You snooze, you lose. Thus, Ed Kilgore of New York magazine was first to the plate in writing something I had been thinking: Donald Trump’s “economic strategy is looking more and more like a right-wing governor’s.” And hasn’t that worked out dandy for such basket cases as Kansas and Arizona.

Still, Trump has potential control over much of the powerful federal government. He might succeed in his promise to cut regulations by 75 percent or “maybe more.” He’s already shown he can bully corporate titans, especially with the threat of losing federal contracts or facing tariffs on imported goods. This is much more than handing out tax incentives for a few data center jobs. (How Americans will like living in a more polluted, less safe country and paying more at the cash register while getting Carl’s Jr. wages remains to be seen).

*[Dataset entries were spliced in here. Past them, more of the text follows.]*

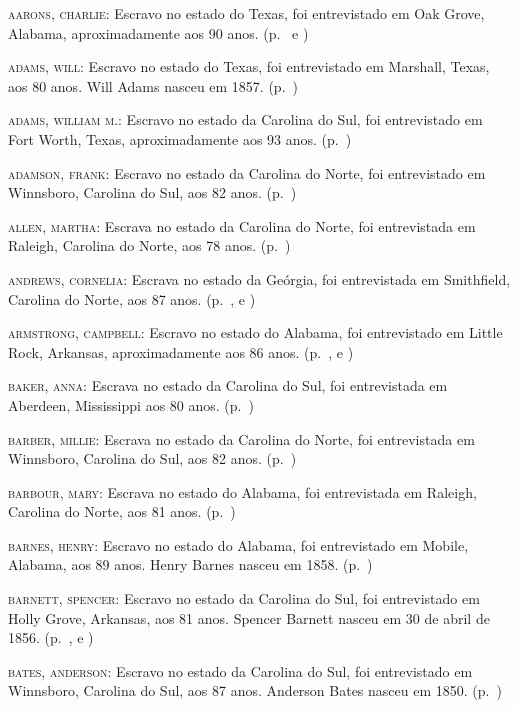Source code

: \begin{Parskip}
\textsc{aarons, charlie:} Escravo no estado do Texas, foi entrevistado
em Oak Grove, Alabama, aproximadamente aos 90 anos. (p.~\pageref{ref01} e \pageref{ref02})

\textsc{adams, will:} Escravo no estado do Texas, foi entrevistado em
Marshall, Texas, aos 80 anos. Will Adams nasceu em 1857. (p.~\pageref{ref03})

\textsc{adams, william m.:} Escravo no estado da Carolina do Sul, foi
entrevistado em Fort Worth, Texas, aproximadamente aos 93 anos. (p.~\pageref{ref04})

\textsc{adamson, frank:} Escravo no estado da Carolina do Norte, foi
entrevistado em Winnsboro, Carolina do Sul, aos 82 anos. (p.~\pageref{ref05})

\textsc{allen, martha:} Escrava no estado da Carolina do Norte, foi
entrevistada em Raleigh, Carolina do Norte, aos 78 anos. (p.~\pageref{ref06})

\textsc{andrews, cornelia:} Escrava no estado da Geórgia, foi
entrevistada em Smithfield, Carolina do Norte, aos 87 anos. (p.~\pageref{ref07}, \pageref{ref08} e \pageref{ref09})

\textsc{armstrong, campbell:} Escravo no estado do Alabama, foi
entrevistado em Little Rock, Arkansas, aproximadamente aos 86 anos. (p.~\pageref{ref10}, \pageref{ref11} e \pageref{ref12})

\textsc{baker, anna:} Escrava no estado da Carolina do Sul, foi
entrevistada em Aberdeen, Mississippi aos 80 anos. (p.~\pageref{ref13})

\textsc{barber, millie:} Escrava no estado da Carolina do Norte, foi
entrevistada em Winnsboro, Carolina do Sul, aos 82 anos. (p.~\pageref{ref14})

\textsc{barbour, mary:} Escrava no estado do Alabama, foi entrevistada
em Raleigh, Carolina do Norte, aos 81 anos. (p.~\pageref{ref15})

\textsc{barnes, henry:} Escravo no estado do Alabama, foi entrevistado
em Mobile, Alabama, aos 89 anos. Henry Barnes nasceu em 1858. (p.~\pageref{ref16})

\textsc{barnett, spencer:} Escravo no estado da Carolina do Sul, foi
entrevistado em Holly Grove, Arkansas, aos 81 anos. Spencer Barnett
nasceu em 30 de abril de 1856. (p.~\pageref{ref17}, \pageref{ref18} e \pageref{ref19})

\textsc{bates, anderson:} Escravo no estado da Carolina do Sul, foi
entrevistado em Winnsboro, Carolina do Sul, aos 87 anos. Anderson Bates
nasceu em 1850. (p.~\pageref{ref20})


\end{Parskip}
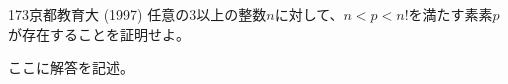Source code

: \begin{thm}{173}{}{京都教育大 (1997)}
 任意の3以上の整数$n$に対して、$n<p<n!$を満たす素素$p$が存在することを証明せよ。
\end{thm}

ここに解答を記述。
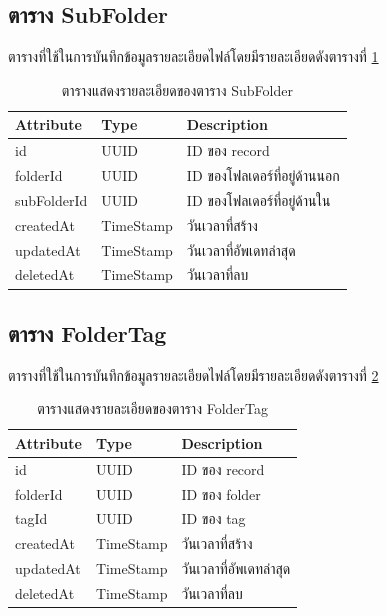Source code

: \documentclass[12pt,oneside,openright,a4paper]{cpe-thai-project}
\begin{document}
\subsection{ตาราง SubFolder}
ตารางที่ใช้ในการบันทึกข้อมูลรายละเอียดไฟล์โดยมีรายละเอียดดังตารางที่ \ref{tbl:dbSubFolder}
\begin{table}[!ht]
    \centering
    \begin{tabular}{|p{4cm}|p{2cm}|p{6cm}|}
    \hline
    \textbf{Attribute} & \textbf{Type} & \textbf{Description}   \\ \hline
    id          & UUID      & ID ของ record                \\ \hline
    folderId    & UUID      & ID ของโฟลเดอร์ที่อยู่ด้านนอก \\ \hline
    subFolderId & UUID      & ID ของโฟลเดอร์ที่อยู่ด้านใน  \\ \hline
    createdAt   & TimeStamp & วันเวลาที่สร้าง              \\ \hline
    updatedAt   & TimeStamp & วันเวลาที่อัพเดทล่าสุด       \\ \hline
    deletedAt   & TimeStamp & วันเวลาที่ลบ                \\ \hline  
    \end{tabular}
    \caption{\centering  ตารางแสดงรายละเอียดของตาราง SubFolder} \label{tbl:dbSubFolder}
\end{table}

\newpage
\subsection{ตาราง FolderTag}
ตารางที่ใช้ในการบันทึกข้อมูลรายละเอียดไฟล์โดยมีรายละเอียดดังตารางที่ \ref{tbl:dbFolderTag}
\begin{table}[!ht]
    \centering
    \begin{tabular}{|p{4cm}|p{2cm}|p{6cm}|}
    \hline
    \textbf{Attribute} & \textbf{Type} & \textbf{Description}   \\ \hline
    id        & UUID      & ID ของ record          \\ \hline
    folderId  & UUID      & ID ของ folder          \\ \hline
    tagId     & UUID      & ID ของ tag             \\ \hline
    createdAt & TimeStamp & วันเวลาที่สร้าง        \\ \hline
    updatedAt & TimeStamp & วันเวลาที่อัพเดทล่าสุด \\ \hline
    deletedAt & TimeStamp & วันเวลาที่ลบ     \\ \hline
    \end{tabular}
    \caption{\centering  ตารางแสดงรายละเอียดของตาราง FolderTag} \label{tbl:dbFolderTag}
\end{table}
\end{document}
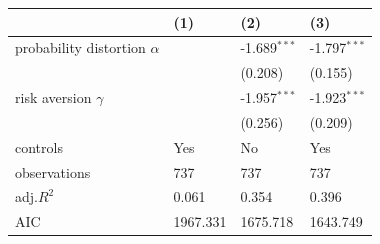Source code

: \begin{tabular}{llll}
\hline
 & (1) & (2) & (3) \\
\hline
probability distortion $\alpha$ &  & -1.689$^{***}$ & -1.797$^{***}$ \\
 &  & (0.208) & (0.155) \\
risk aversion $\gamma$ &  & -1.957$^{***}$ & -1.923$^{***}$ \\
 &  & (0.256) & (0.209) \\
controls & Yes & No & Yes \\
observations & 737 & 737 & 737 \\
adj.$R^2$ & 0.061 & 0.354 & 0.396 \\
AIC & 1967.331 & 1675.718 & 1643.749 \\
\hline
\end{tabular}
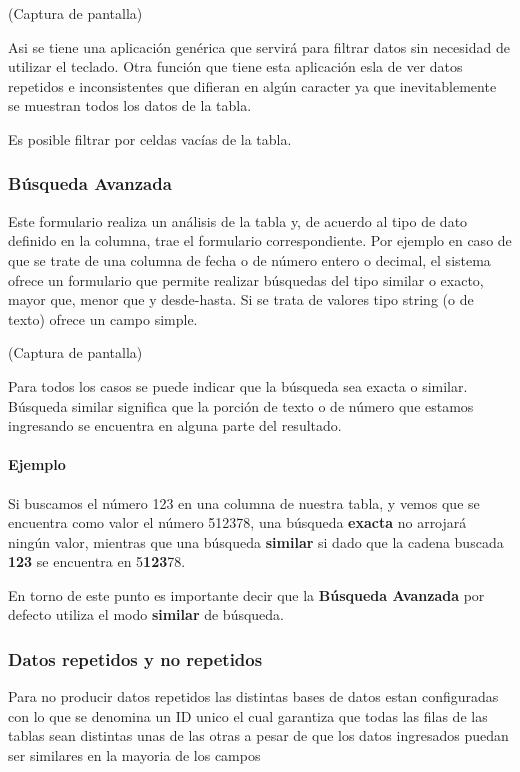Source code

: \documentclass[a4paper,10pt]{article}
\begin{document}
(Captura de pantalla)

Asi se tiene una aplicación genérica que servirá para filtrar datos sin necesidad de utilizar el teclado. Otra función que tiene esta aplicación esla de ver datos repetidos e inconsistentes que difieran en algún caracter ya que inevitablemente se muestran todos los datos de la tabla.

Es posible filtrar por celdas vacías de la tabla. 


\subsubsection{Búsqueda Avanzada}

Este formulario realiza un análisis de la tabla y, de acuerdo al tipo de dato definido en la columna, trae el formulario correspondiente. Por ejemplo en caso de que se trate de una columna de fecha o de número entero o decimal, el sistema ofrece un formulario que permite realizar búsquedas del tipo similar o exacto, mayor que, menor que y desde-hasta. Si se trata de valores tipo string (o de texto) ofrece un campo simple.

(Captura de pantalla)

Para todos los casos se puede indicar que la búsqueda sea exacta o similar. Búsqueda similar significa que la porción de texto o de número que estamos ingresando se encuentra en alguna parte del resultado.

\paragraph{Ejemplo} Si buscamos el número 123 en una columna de nuestra tabla, y vemos que se encuentra como valor el número 512378, una búsqueda \textbf{exacta} no arrojará ningún valor, mientras que una búsqueda \textbf{similar} si dado que la cadena buscada \textbf{123} se encuentra en 5\textbf{123}78.

En torno de este punto es importante decir que la \textbf{Búsqueda Avanzada} por defecto utiliza el modo \textbf{similar} de búsqueda.

\subsubsection{Datos repetidos y no repetidos}

Para no producir datos repetidos las distintas bases de datos estan configuradas con lo que se denomina un ID unico el cual garantiza que todas las filas de las tablas sean distintas unas de las otras a pesar de que los datos ingresados puedan ser similares en la mayoria de los campos 
\end{document}

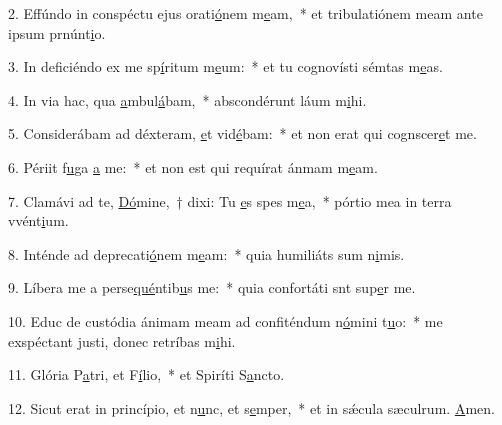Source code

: 2. Effúndo in conspéctu ejus orati\uline{ó}nem m\uline{e}am,~* et tribulatiónem meam ante ipsum prnúnt\uline{i}o.\par 
3. In deficiéndo ex me sp\uline{í}ritum m\uline{e}um:~* et tu cognovísti sémtas m\uline{e}as.\par 
4. In via hac, qua \uline{a}mbul\uline{á}bam,~* abscondérunt láum m\uline{i}hi.\par 
5. Considerábam ad déxteram, \uline{e}t vid\uline{é}bam:~* et non erat qui cognscer\uline{e}t me.\par 
6. Périit f\uline{u}ga \uline{a} me:~* et non est qui requírat ánmam m\uline{e}am.\par 
7. Clamávi ad te, \uline{Dó}mine,~† dixi: Tu \uline{e}s spes m\uline{e}a,~* pórtio mea in terra vvént\uline{i}um.\par 
8. Inténde ad deprecati\uline{ó}nem m\uline{e}am:~* quia humiliáts sum n\uline{i}mis.\par 
9. Líbera me a perse\uline{qué}ntib\uline{u}s me:~* quia confortáti snt sup\uline{e}r me.\par 
10. Educ de custódia ánimam meam ad confiténdum n\uline{ó}mini t\uline{u}o:~* me exspéctant justi, donec retríbas m\uline{i}hi.\par 
11. Glória P\uline{a}tri, et F\uline{í}lio,~* et Spiríti S\uline{a}ncto.\par 
12. Sicut erat in princípio, et n\uline{u}nc, et s\uline{e}mper,~* et in sǽcula sæculrum. \uline{A}men.\par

Which brings us to today’s bullying session at the White House with CEOs of the Big Three. According to Reuters, Trump said, “We have a very big push on to have auto plants and other plants — many other plants…It’s happening.” And the auto executives dutifully did their bit. Mary Berra, CEO of General Motors, talked about the “huge opportunity” to work with Trump’s Washington to “improve the environment, improve safety and improve the jobs creation.” (It sounds like the coded language of a prisoner of war, forced to read a confession).

Yet there’s no sense that Trump, proponent of “alternative facts,” aka lies, is even aware of the biggest threat to job creation in manufacturing (and elsewhere): automation. He can take us to Somalia-levels of environmental, health, safety and tax “burdens” on business and it won’t change this reality.

This is underscored by a new working paper from Daron Acemoglu of MIT and Pascual Restrepo of Boston University, examining whether aging populations and retiring boomers are or will slow economic growth. Their cautious conclusion is that robots can keep growth going fine. And that’s great if you’re Japan. If you’re an America hoping to jump in a time machine back to 1956, not so fine. It’s one more piece of evidence why the old labor-intensive manufacturing economy is not coming back…

…Unless Trump and the GOP Congress want to outlaw, or impose taxes on, automation. But that would get in the way of profits flowing to the wealthy. Based on history, that’s not a hard choice for the Republicans.

Was automation even discussed today? I doubt it. This was a photo-op for Gov. Trump, and a chance for the auto titans to look good and protect their interests (killing emissions standards, for example). Whatever hyped “jobs announcement” shows up in the coming weeks, pay attention to the aggregate numbers and wages over time — and the sweetheart deals for the 1 percent while most Americans fall behind.